*Your goal:*
Bring back every record exactly, except for the pictures, which stay out.

*Input for this task:*
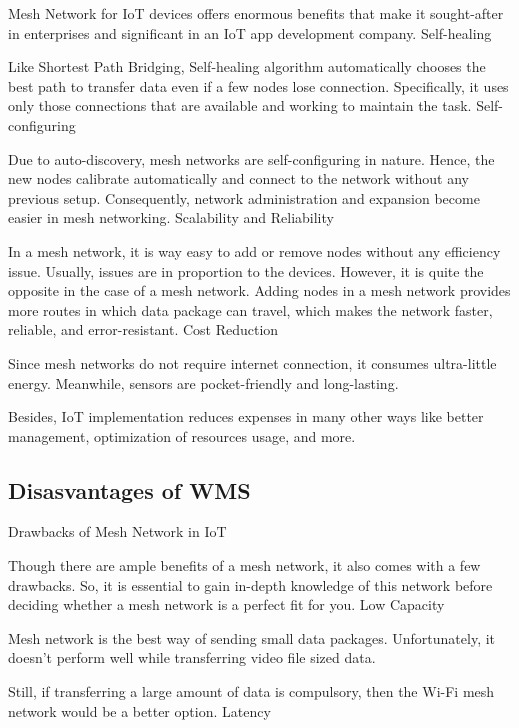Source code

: 			Mesh Network for IoT devices offers enormous benefits that make it sought-after in enterprises and significant in an IoT app development company.
			Self-healing
			
			Like Shortest Path Bridging, Self-healing algorithm automatically chooses the best path to transfer data even if a few nodes lose connection. Specifically, it uses only those connections that are available and working to maintain the task.
			Self-configuring
			
			Due to auto-discovery, mesh networks are self-configuring in nature. Hence, the new nodes calibrate automatically and connect to the network without any previous setup. Consequently, network administration and expansion become easier in mesh networking.
			Scalability and Reliability
			
			In a mesh network, it is way easy to add or remove nodes without any efficiency issue. Usually, issues are in proportion to the devices. However, it is quite the opposite in the case of a mesh network. Adding nodes in a mesh network provides more routes in which data package can travel, which makes the network faster, reliable, and error-resistant.
			Cost Reduction
			
			Since mesh networks do not require internet connection, it consumes ultra-little energy. Meanwhile, sensors are pocket-friendly and long-lasting.
			
			Besides, IoT implementation reduces expenses in many other ways like better management, optimization of resources usage, and more.
		
		\subsection{Disasvantages of WMS}
		
			Drawbacks of Mesh Network in IoT
			
			Though there are ample benefits of a mesh network, it also comes with a few drawbacks. So, it is essential to gain in-depth knowledge of this network before deciding whether a mesh network is a perfect fit for you.
			Low Capacity
			
			Mesh network is the best way of sending small data packages. Unfortunately, it doesn’t perform well while transferring video file sized data.
			
			Still, if transferring a large amount of data is compulsory, then the Wi-Fi mesh network would be a better option.
			Latency
			
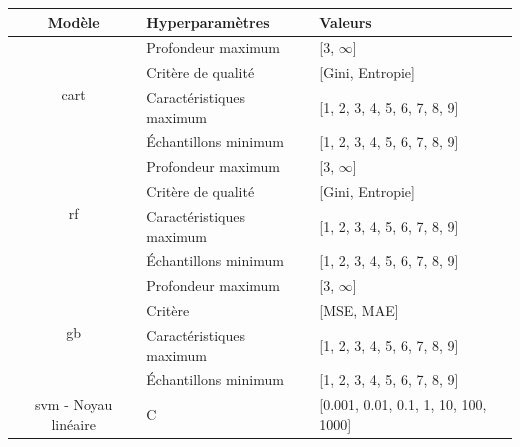 \begin{table}[H]
    \centering
    \begin{tabular}{cll}
        \toprule
        \textbf{Modèle}                                 & \textbf{Hyperparamètres}  & \textbf{Valeurs}                          \\ \midrule
        \multirow{4}{*}{\gls{cart}}                     & Profondeur maximum        & [3, $\infty$]                             \\ \cmidrule{2-3} 
                                                        & Critère de qualité        & [Gini, Entropie]                          \\ \cmidrule{2-3}   
                                                        & Caractéristiques maximum  & [1, 2, 3, 4, 5, 6, 7, 8, 9]               \\ \cmidrule{2-3}   
                                                        & Échantillons minimum      & [1, 2, 3, 4, 5, 6, 7, 8, 9]               \\ \midrule 
        \multirow{4}{*}{\gls{rf}}                       & Profondeur maximum        & [3, $\infty$]                             \\ \cmidrule{2-3} 
                                                        & Critère de qualité        & [Gini, Entropie]                          \\ \cmidrule{2-3}   
                                                        & Caractéristiques maximum  & [1, 2, 3, 4, 5, 6, 7, 8, 9]               \\ \cmidrule{2-3}   
                                                        & Échantillons minimum      & [1, 2, 3, 4, 5, 6, 7, 8, 9]               \\ \midrule 
        \multirow{4}{*}{\gls{gb}}                       & Profondeur maximum        & [3, $\infty$]                             \\ \cmidrule{2-3}
                                                        & Critère                   & [MSE, MAE]                                \\ \cmidrule{2-3} 
                                                        & Caractéristiques maximum  & [1, 2, 3, 4, 5, 6, 7, 8, 9]               \\ \cmidrule{2-3}   
                                                        & Échantillons minimum      & [1, 2, 3, 4, 5, 6, 7, 8, 9]               \\ \midrule 
        \gls{svm} - Noyau linéaire                      & C                         & [0.001, 0.01, 0.1, 1, 10, 100, 1000]      \\ \midrule

\end{tabular}
\end{table}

*Result of the exercise:*
Source code

: 			Mesh Network for IoT devices offers enormous benefits that make it sought-after in enterprises and significant in an IoT app development company.
			Self-healing
			
			Like Shortest Path Bridging, Self-healing algorithm automatically chooses the best path to transfer data even if a few nodes lose connection. Specifically, it uses only those connections that are available and working to maintain the task.
			Self-configuring
			
			Due to auto-discovery, mesh networks are self-configuring in nature. Hence, the new nodes calibrate automatically and connect to the network without any previous setup. Consequently, network administration and expansion become easier in mesh networking.
			Scalability and Reliability
			
			In a mesh network, it is way easy to add or remove nodes without any efficiency issue. Usually, issues are in proportion to the devices. However, it is quite the opposite in the case of a mesh network. Adding nodes in a mesh network provides more routes in which data package can travel, which makes the network faster, reliable, and error-resistant.
			Cost Reduction
			
			Since mesh networks do not require internet connection, it consumes ultra-little energy. Meanwhile, sensors are pocket-friendly and long-lasting.
			
			Besides, IoT implementation reduces expenses in many other ways like better management, optimization of resources usage, and more.
		
		\subsection{Disasvantages of WMS}
		
			Drawbacks of Mesh Network in IoT
			
			Though there are ample benefits of a mesh network, it also comes with a few drawbacks. So, it is essential to gain in-depth knowledge of this network before deciding whether a mesh network is a perfect fit for you.
			Low Capacity
			
			Mesh network is the best way of sending small data packages. Unfortunately, it doesn’t perform well while transferring video file sized data.
			
			Still, if transferring a large amount of data is compulsory, then the Wi-Fi mesh network would be a better option.
			Latency
			
 \begin{table}[H]
    \centering
    \begin{tabular}{cll}
        \toprule
        \textbf{Modèle}                                 & \textbf{Hyperparamètres}  & \textbf{Valeurs}                          \\ \midrule
        \multirow{4}{*}{\gls{cart}}                     & Profondeur maximum        & [3, $\infty$]                             \\ \cmidrule{2-3} 
                                                        & Critère de qualité        & [Gini, Entropie]                          \\ \cmidrule{2-3}   
                                                        & Caractéristiques maximum  & [1, 2, 3, 4, 5, 6, 7, 8, 9]               \\ \cmidrule{2-3}   
                                                        & Échantillons minimum      & [1, 2, 3, 4, 5, 6, 7, 8, 9]               \\ \midrule 
        \multirow{4}{*}{\gls{rf}}                       & Profondeur maximum        & [3, $\infty$]                             \\ \cmidrule{2-3} 
                                                        & Critère de qualité        & [Gini, Entropie]                          \\ \cmidrule{2-3}   
                                                        & Caractéristiques maximum  & [1, 2, 3, 4, 5, 6, 7, 8, 9]               \\ \cmidrule{2-3}   
                                                        & Échantillons minimum      & [1, 2, 3, 4, 5, 6, 7, 8, 9]               \\ \midrule 
        \multirow{4}{*}{\gls{gb}}                       & Profondeur maximum        & [3, $\infty$]                             \\ \cmidrule{2-3}
                                                        & Critère                   & [MSE, MAE]                                \\ \cmidrule{2-3} 
                                                        & Caractéristiques maximum  & [1, 2, 3, 4, 5, 6, 7, 8, 9]               \\ \cmidrule{2-3}   
                                                        & Échantillons minimum      & [1, 2, 3, 4, 5, 6, 7, 8, 9]               \\ \midrule 
        \gls{svm} - Noyau linéaire                      & C                         & [0.001, 0.01, 0.1, 1, 10, 100, 1000]      \\ \midrule

\end{tabular}
\end{table}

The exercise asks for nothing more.